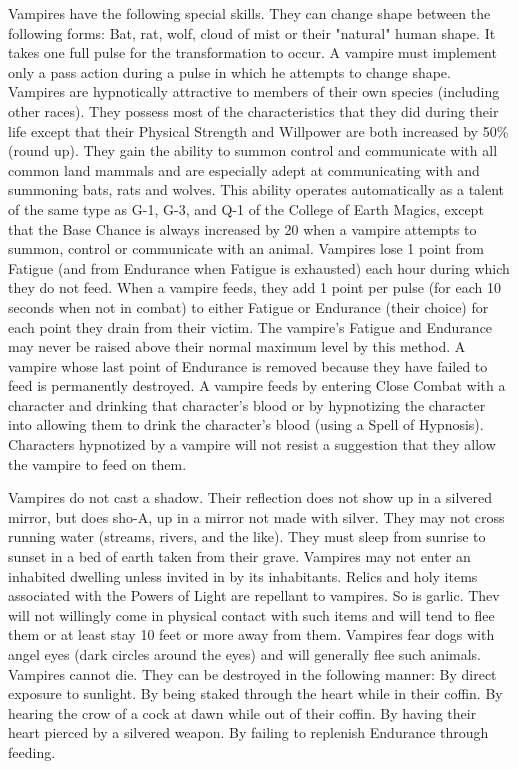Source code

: \begin{multicols*}{2}
\begin{description}
Vampires have the following special skills. They can change shape
between the following forms: Bat, rat, wolf, cloud of mist or their
"natural" human shape. It takes one full pulse for the transformation
to occur. A vampire must implement only a pass action during a pulse
in which he attempts to change shape. Vampires are hypnotically
attractive to members of their own species (including other races).
They possess most of the characteristics that they did during their
life except that their Physical Strength and Willpower are both
increased by 50\% (round up). They gain the ability to summon control
and communicate with all common land mammals and are especially adept
at communicating with and summoning bats, rats and wolves. This
ability operates automatically as a talent of the same type as G-1,
G-3, and Q-1 of the College of Earth Magics, except that the Base
Chance is always increased by 20 when a vampire attempts to summon,
control or communicate with an animal.  Vampires lose 1 point from
Fatigue (and from Endurance when Fatigue is exhausted) each hour
during which they do not feed.  When a vampire feeds, they add 1 point
per pulse (for each 10 seconds when not in combat) to either Fatigue
or Endurance (their choice) for each point they drain from their
victim. The vampire's Fatigue and Endurance may never be raised above
their normal maximum level by this method. A vampire whose last point
of Endurance is removed because they have failed to feed is
permanently destroyed. A vampire feeds by entering Close Combat with a
character and drinking that character's blood or by hypnotizing the
character into allowing them to drink the character's blood (using a
Spell of Hypnosis). Characters hypnotized by a vampire will not resist
a suggestion that they allow the vampire to feed on them.

Vampires do not cast a shadow. Their reflection does not show up in a
silvered mirror, but does sho-A, up in a mirror not made with
silver. They may not cross running water (streams, rivers, and the
like). They must sleep from sunrise to sunset in a bed of earth taken
from their grave. Vampires may not enter an inhabited dwelling unless
invited in by its inhabitants.  Relics and holy items associated with
the Powers of Light are repellant to vampires. So is garlic.  Thev
will not willingly come in physical contact with such items and will
tend to flee them or at least stay 10 feet or more away from them.
Vampires fear dogs with angel eyes (dark circles around the eyes) and
will generally flee such animals.  Vampires cannot die.  They can be
destroyed in the following manner:
 By direct exposure to sunlight.
 By being staked through the heart while in their coffin.
 By hearing the crow of a cock at dawn while out of their coffin.
 By having their heart pierced by a silvered weapon.
 By failing to replenish Endurance through feeding.



\end{description}
\end{multicols*}
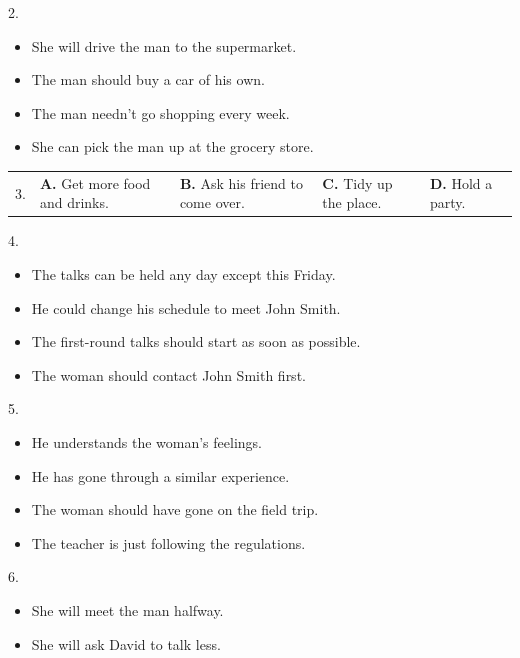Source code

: \documentclass[UTF8,11pt]{ctexart}
\begin{document}
2.


\begin{itemize}[leftmargin=2em,itemsep=.2em,topsep=.4em]\item[A.] She will drive the man to the supermarket.
\item[B.] The man should buy a car of his own.
\item[C.] The man needn’t go shopping every week.
\item[D.] She can pick the man up at the grocery store.
\end{itemize}

\noindent\begin{tabularx}{\linewidth}{@{}lXXXX@{}}3. & \textbf{A.} Get more food and drinks. & \textbf{B.} Ask his friend to come over. & \textbf{C.} Tidy up the place. & \textbf{D.} Hold a party.\\\end{tabularx}\par

4.


\begin{itemize}[leftmargin=2em,itemsep=.2em,topsep=.4em]\item[A.] The talks can be held any day except this Friday.
\item[B.] He could change his schedule to meet John Smith.
\item[C.] The first-round talks should start as soon as possible.
\item[D.] The woman should contact John Smith first.
\end{itemize}

5.


\begin{itemize}[leftmargin=2em,itemsep=.2em,topsep=.4em]\item[A.] He understands the woman’s feelings.
\item[B.] He has gone through a similar experience.
\item[C.] The woman should have gone on the field trip.
\item[D.] The teacher is just following the regulations.
\end{itemize}

6.


\begin{itemize}[leftmargin=2em,itemsep=.2em,topsep=.4em]\item[A.] She will meet the man halfway.
\item[C.] She will ask David to talk less.
\end{itemize}
\end{document}
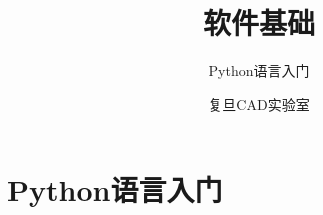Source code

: \documentclass[zihao=-4,twoside]{ctexbook}
\begin{document}
\title{软件基础}
\subtitle{Python语言入门}
\author{复旦CAD实验室}
\makecover
\tableofcontents
\newpage

\chapter{Python语言入门}





\end{document}
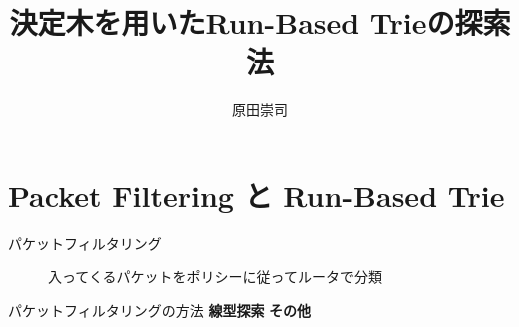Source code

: \documentclass[12pt,dvipdfmx,mathserif,uplatex,aspectratio=32]{beamer}
\title{決定木を用いたRun-Based Trieの探索法}
\author[氏名略称]{原田崇司}
\institute[所属略称]{{\normalsize 神奈川大学大学院 理学研究科 情報科学専攻 田中研究室}}
\date{\empty}
\begin{document}
\begin{frame}
 \titlepage
\end{frame}
%
%

\section{Packet Filtering と Run-Based Trie}

\begin{frame}{パケットフィルタリング}
\begin{figure}
\par
\vspace{5mm}
入ってくるパケットをポリシーに従ってルータで分類
\end{figure}
\end{frame}


\begin{frame}{パケットフィルタリングの方法}
\vspace{1mm}
\hspace{1mm} {\large \textbf{線型探索}} \hspace{48mm} {\large \textbf{その他}}
\vspace{2mm}
\begin{figure}
\end{figure}
\end{frame}
\end{document}
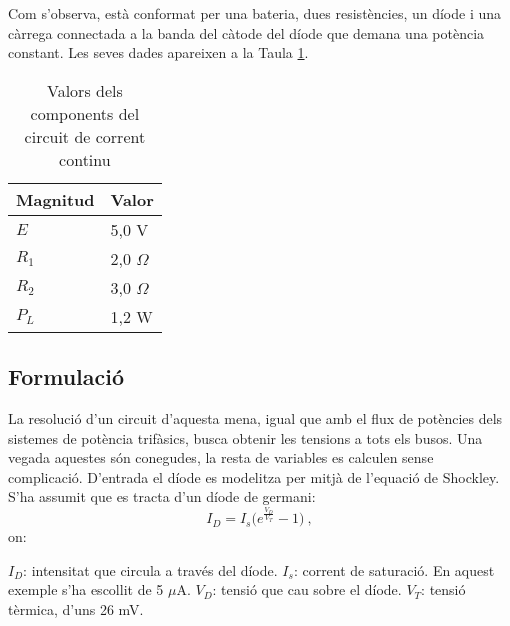 Com s'observa, està conformat per una bateria, dues resistències, un díode i una càrrega connectada a la banda del càtode del díode que demana una potència constant. Les seves dades apareixen a la Taula \ref{tab:Diode1}.

\begin{table}[!htb]
    \begin{center}
    \begin{tabular}{ll}
    \hline
    Magnitud & Valor\\
    \hline
    \hline
    $E$ & 5,0 V\\
    $R_1$ & 2,0 $\Omega$\\
    $R_2$ & 3,0 $\Omega$\\
    $P_L$ & 1,2 W\\
    \hline 
    \end{tabular}
    \caption{Valors dels components del circuit de corrent continu}
    \label{tab:Diode1}
    \end{center}
  \end{table}

\subsection{Formulació}
La resolució d'un circuit d'aquesta mena, igual que amb el flux de potències dels sistemes de potència trifàsics, busca obtenir les tensions a tots els busos. Una vegada aquestes són conegudes, la resta de variables es calculen sense complicació. D'entrada el díode es modelitza per mitjà de l'equació de Shockley. S'ha assumit que es tracta d'un díode de germani:
\begin{equation}
    I_D=I_s\biggl(e^{\frac{V_D}{V_T}}-1\biggr)\ , 
    \label{eq:shock1}
\end{equation}
on:

$I_D$: intensitat que circula a través del díode.
\vs
$I_s$: corrent de saturació. En aquest exemple s'ha escollit de 5 $\mu$A.
\vs
$V_D$: tensió que cau sobre el díode.
\vs
$V_T$: tensió tèrmica, d'uns 26 mV.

(Your objective)
Would it be possible to copy the material exactly, excluding the images?

(Task solution)
Source code

: \begin{multicols*}{2}
\begin{description}
Vampires have the following special skills. They can change shape
between the following forms: Bat, rat, wolf, cloud of mist or their
"natural" human shape. It takes one full pulse for the transformation
to occur. A vampire must implement only a pass action during a pulse
in which he attempts to change shape. Vampires are hypnotically
attractive to members of their own species (including other races).
They possess most of the characteristics that they did during their
life except that their Physical Strength and Willpower are both
increased by 50\% (round up). They gain the ability to summon control
and communicate with all common land mammals and are especially adept
at communicating with and summoning bats, rats and wolves. This
ability operates automatically as a talent of the same type as G-1,
G-3, and Q-1 of the College of Earth Magics, except that the Base
Chance is always increased by 20 when a vampire attempts to summon,
control or communicate with an animal.  Vampires lose 1 point from
Fatigue (and from Endurance when Fatigue is exhausted) each hour
during which they do not feed.  When a vampire feeds, they add 1 point
per pulse (for each 10 seconds when not in combat) to either Fatigue
or Endurance (their choice) for each point they drain from their
victim. The vampire's Fatigue and Endurance may never be raised above
their normal maximum level by this method. A vampire whose last point
of Endurance is removed because they have failed to feed is
permanently destroyed. A vampire feeds by entering Close Combat with a
character and drinking that character's blood or by hypnotizing the
character into allowing them to drink the character's blood (using a
Spell of Hypnosis). Characters hypnotized by a vampire will not resist
a suggestion that they allow the vampire to feed on them.

Vampires do not cast a shadow. Their reflection does not show up in a
silvered mirror, but does sho-A, up in a mirror not made with
silver. They may not cross running water (streams, rivers, and the
like). They must sleep from sunrise to sunset in a bed of earth taken
from their grave. Vampires may not enter an inhabited dwelling unless
invited in by its inhabitants.  Relics and holy items associated with
the Powers of Light are repellant to vampires. So is garlic.  Thev
will not willingly come in physical contact with such items and will
tend to flee them or at least stay 10 feet or more away from them.
Vampires fear dogs with angel eyes (dark circles around the eyes) and
will generally flee such animals.  Vampires cannot die.  They can be
destroyed in the following manner:
 By direct exposure to sunlight.
 By being staked through the heart while in their coffin.
 By hearing the crow of a cock at dawn while out of their coffin.
 By having their heart pierced by a silvered weapon.
 By failing to replenish Endurance through feeding.



\end{description}
\end{multicols*}
Source code

: \documentclass[UTF8,11pt]{ctexart}
\begin{document}
2.


\begin{itemize}[leftmargin=2em,itemsep=.2em,topsep=.4em]\item[A.] She will drive the man to the supermarket.
\item[B.] The man should buy a car of his own.
\item[C.] The man needn’t go shopping every week.
\item[D.] She can pick the man up at the grocery store.
\end{itemize}

\noindent\begin{tabularx}{\linewidth}{@{}lXXXX@{}}3. & \textbf{A.} Get more food and drinks. & \textbf{B.} Ask his friend to come over. & \textbf{C.} Tidy up the place. & \textbf{D.} Hold a party.\\\end{tabularx}\par

4.


\begin{itemize}[leftmargin=2em,itemsep=.2em,topsep=.4em]\item[A.] The talks can be held any day except this Friday.
\item[B.] He could change his schedule to meet John Smith.
\item[C.] The first-round talks should start as soon as possible.
\item[D.] The woman should contact John Smith first.
\end{itemize}

5.


\begin{itemize}[leftmargin=2em,itemsep=.2em,topsep=.4em]\item[A.] He understands the woman’s feelings.
\item[B.] He has gone through a similar experience.
\item[C.] The woman should have gone on the field trip.
\item[D.] The teacher is just following the regulations.
\end{itemize}

6.


\begin{itemize}[leftmargin=2em,itemsep=.2em,topsep=.4em]\item[A.] She will meet the man halfway.
\item[C.] She will ask David to talk less.
\end{itemize}
\end{document}
Source code

: \documentclass[zihao=-4,twoside]{ctexbook}
\begin{document}
\title{软件基础}
\subtitle{Python语言入门}
\author{复旦CAD实验室}
\makecover
\tableofcontents
\newpage

\chapter{Python语言入门}





\end{document}
Source code

: \documentclass[12pt,dvipdfmx,mathserif,uplatex,aspectratio=32]{beamer}
\title{決定木を用いたRun-Based Trieの探索法}
\author[氏名略称]{原田崇司}
\institute[所属略称]{{\normalsize 神奈川大学大学院 理学研究科 情報科学専攻 田中研究室}}
\date{\empty}
\begin{document}
\begin{frame}
 \titlepage
\end{frame}
%
%

\section{Packet Filtering と Run-Based Trie}

\begin{frame}{パケットフィルタリング}
\begin{figure}
\par
\vspace{5mm}
入ってくるパケットをポリシーに従ってルータで分類
\end{figure}
\end{frame}


\begin{frame}{パケットフィルタリングの方法}
\vspace{1mm}
\hspace{1mm} {\large \textbf{線型探索}} \hspace{48mm} {\large \textbf{その他}}
\vspace{2mm}
\begin{figure}
\end{figure}
\end{frame}
\end{document}
 Com s'observa, està conformat per una bateria, dues resistències, un díode i una càrrega connectada a la banda del càtode del díode que demana una potència constant. Les seves dades apareixen a la Taula \ref{tab:Diode1}.

\begin{table}[!htb]
    \begin{center}
    \begin{tabular}{ll}
    \hline
    Magnitud & Valor\\
    \hline
    \hline
    $E$ & 5,0 V\\
    $R_1$ & 2,0 $\Omega$\\
    $R_2$ & 3,0 $\Omega$\\
    $P_L$ & 1,2 W\\
    \hline 
    \end{tabular}
    \caption{Valors dels components del circuit de corrent continu}
    \label{tab:Diode1}
    \end{center}
  \end{table}

\subsection{Formulació}
La resolució d'un circuit d'aquesta mena, igual que amb el flux de potències dels sistemes de potència trifàsics, busca obtenir les tensions a tots els busos. Una vegada aquestes són conegudes, la resta de variables es calculen sense complicació. D'entrada el díode es modelitza per mitjà de l'equació de Shockley. S'ha assumit que es tracta d'un díode de germani:
\begin{equation}
    I_D=I_s\biggl(e^{\frac{V_D}{V_T}}-1\biggr)\ , 
    \label{eq:shock1}
\end{equation}
on:

$I_D$: intensitat que circula a través del díode.
\vs
$I_s$: corrent de saturació. En aquest exemple s'ha escollit de 5 $\mu$A.
\vs
$V_D$: tensió que cau sobre el díode.
\vs
$V_T$: tensió tèrmica, d'uns 26 mV.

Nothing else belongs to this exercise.